## RECORDS PROVIDED

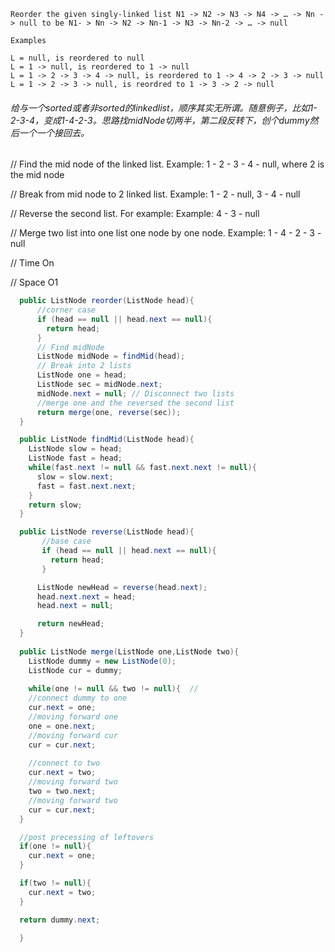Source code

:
 ```
Reorder the given singly-linked list N1 -> N2 -> N3 -> N4 -> … -> Nn -> null to be N1- > Nn -> N2 -> Nn-1 -> N3 -> Nn-2 -> … -> null

Examples

L = null, is reordered to null
L = 1 -> null, is reordered to 1 -> null
L = 1 -> 2 -> 3 -> 4 -> null, is reordered to 1 -> 4 -> 2 -> 3 -> null
L = 1 -> 2 -> 3 -> null, is reordred to 1 -> 3 -> 2 -> null
```

###### 给与一个sorted或者非sorted的linkedlist，顺序其实无所谓。随意例子，比如1-2-3-4，变成1-4-2-3。思路找midNode切两半，第二段反转下，创个dummy然后一个一个接回去。

// Find the mid node of the linked list.  Example: 1 - 2 - 3 - 4 - null, where 2 is the mid node

// Break from mid node to 2 linked list.  Example: 1 - 2 - null,     3 - 4 - null

 // Reverse the second list. For example:  Example: 4 - 3 - null

 // Merge two list into one list one node by one node.  Example: 1 - 4 - 2 - 3 - null 

 // Time On  

 // Space O1

```java
  public ListNode reorder(ListNode head){
      //corner case
      if (head == null || head.next == null){
        return head;
      }
      // Find midNode
      ListNode midNode = findMid(head);
      // Break into 2 lists
      ListNode one = head;
      ListNode sec = midNode.next;
      midNode.next = null; // Disconnect two lists
      //merge one and the reversed the second list
      return merge(one, reverse(sec));
  }

  public ListNode findMid(ListNode head){
    ListNode slow = head;
    ListNode fast = head;
    while(fast.next != null && fast.next.next != null){
      slow = slow.next;
      fast = fast.next.next;
    } 
    return slow;
  }

  public ListNode reverse(ListNode head){
       //base case
       if (head == null || head.next == null){
         return head;
       } 

      ListNode newHead = reverse(head.next);
      head.next.next = head;
      head.next = null;

      return newHead;
  }
  
  public ListNode merge(ListNode one,ListNode two){
    ListNode dummy = new ListNode(0);
    ListNode cur = dummy;
    
    while(one != null && two != null){  //
    //connect dummy to one
    cur.next = one;
    //moving forward one
    one = one.next;
    //moving forward cur
    cur = cur.next;
    
    //connect to two
    cur.next = two;
    //moving forward two
    two = two.next;
    //moving forward two
    cur = cur.next;
  }

  //post precessing of leftovers
  if(one != null){
    cur.next = one;
  }

  if(two != null){
    cur.next = two;
  }

  return dummy.next;  

  }
```

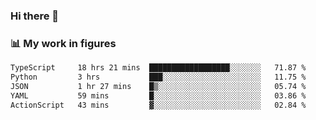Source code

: ### Hi there 👋

### 📊 My work in figures

<!--START_SECTION:waka-->

```txt
TypeScript     18 hrs 21 mins  ██████████████████░░░░░░░   71.87 %
Python         3 hrs           ███░░░░░░░░░░░░░░░░░░░░░░   11.75 %
JSON           1 hr 27 mins    █▒░░░░░░░░░░░░░░░░░░░░░░░   05.74 %
YAML           59 mins         █░░░░░░░░░░░░░░░░░░░░░░░░   03.86 %
ActionScript   43 mins         ▓░░░░░░░░░░░░░░░░░░░░░░░░   02.84 %
```

<!--END_SECTION:waka-->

## TASK INSTRUCTIONS
Print every entry above again without changing a word, and omit the pictures.

## SOLUTION TO THIS EXERCISE
Source code

:
 ```
Reorder the given singly-linked list N1 -> N2 -> N3 -> N4 -> … -> Nn -> null to be N1- > Nn -> N2 -> Nn-1 -> N3 -> Nn-2 -> … -> null

Examples

L = null, is reordered to null
L = 1 -> null, is reordered to 1 -> null
L = 1 -> 2 -> 3 -> 4 -> null, is reordered to 1 -> 4 -> 2 -> 3 -> null
L = 1 -> 2 -> 3 -> null, is reordred to 1 -> 3 -> 2 -> null
```

###### 给与一个sorted或者非sorted的linkedlist，顺序其实无所谓。随意例子，比如1-2-3-4，变成1-4-2-3。思路找midNode切两半，第二段反转下，创个dummy然后一个一个接回去。

// Find the mid node of the linked list.  Example: 1 - 2 - 3 - 4 - null, where 2 is the mid node

// Break from mid node to 2 linked list.  Example: 1 - 2 - null,     3 - 4 - null

 // Reverse the second list. For example:  Example: 4 - 3 - null

 // Merge two list into one list one node by one node.  Example: 1 - 4 - 2 - 3 - null 

 // Time On  

 // Space O1

```java
  public ListNode reorder(ListNode head){
      //corner case
      if (head == null || head.next == null){
        return head;
      }
      // Find midNode
      ListNode midNode = findMid(head);
      // Break into 2 lists
      ListNode one = head;
      ListNode sec = midNode.next;
      midNode.next = null; // Disconnect two lists
      //merge one and the reversed the second list
      return merge(one, reverse(sec));
  }

  public ListNode findMid(ListNode head){
    ListNode slow = head;
    ListNode fast = head;
    while(fast.next != null && fast.next.next != null){
      slow = slow.next;
      fast = fast.next.next;
    } 
    return slow;
  }

  public ListNode reverse(ListNode head){
       //base case
       if (head == null || head.next == null){
         return head;
       } 

      ListNode newHead = reverse(head.next);
      head.next.next = head;
      head.next = null;

      return newHead;
  }
  
  public ListNode merge(ListNode one,ListNode two){
    ListNode dummy = new ListNode(0);
    ListNode cur = dummy;
    
    while(one != null && two != null){  //
    //connect dummy to one
    cur.next = one;
    //moving forward one
    one = one.next;
    //moving forward cur
    cur = cur.next;
    
    //connect to two
    cur.next = two;
    //moving forward two
    two = two.next;
    //moving forward two
    cur = cur.next;
  }

  //post precessing of leftovers
  if(one != null){
    cur.next = one;
  }

  if(two != null){
    cur.next = two;
  }

  return dummy.next;  

  }
```

Source code

: ### Hi there 👋

### 📊 My work in figures

<!--START_SECTION:waka-->

```txt
TypeScript     18 hrs 21 mins  ██████████████████░░░░░░░   71.87 %
Python         3 hrs           ███░░░░░░░░░░░░░░░░░░░░░░   11.75 %
JSON           1 hr 27 mins    █▒░░░░░░░░░░░░░░░░░░░░░░░   05.74 %
YAML           59 mins         █░░░░░░░░░░░░░░░░░░░░░░░░   03.86 %
ActionScript   43 mins         ▓░░░░░░░░░░░░░░░░░░░░░░░░   02.84 %
```

<!--END_SECTION:waka-->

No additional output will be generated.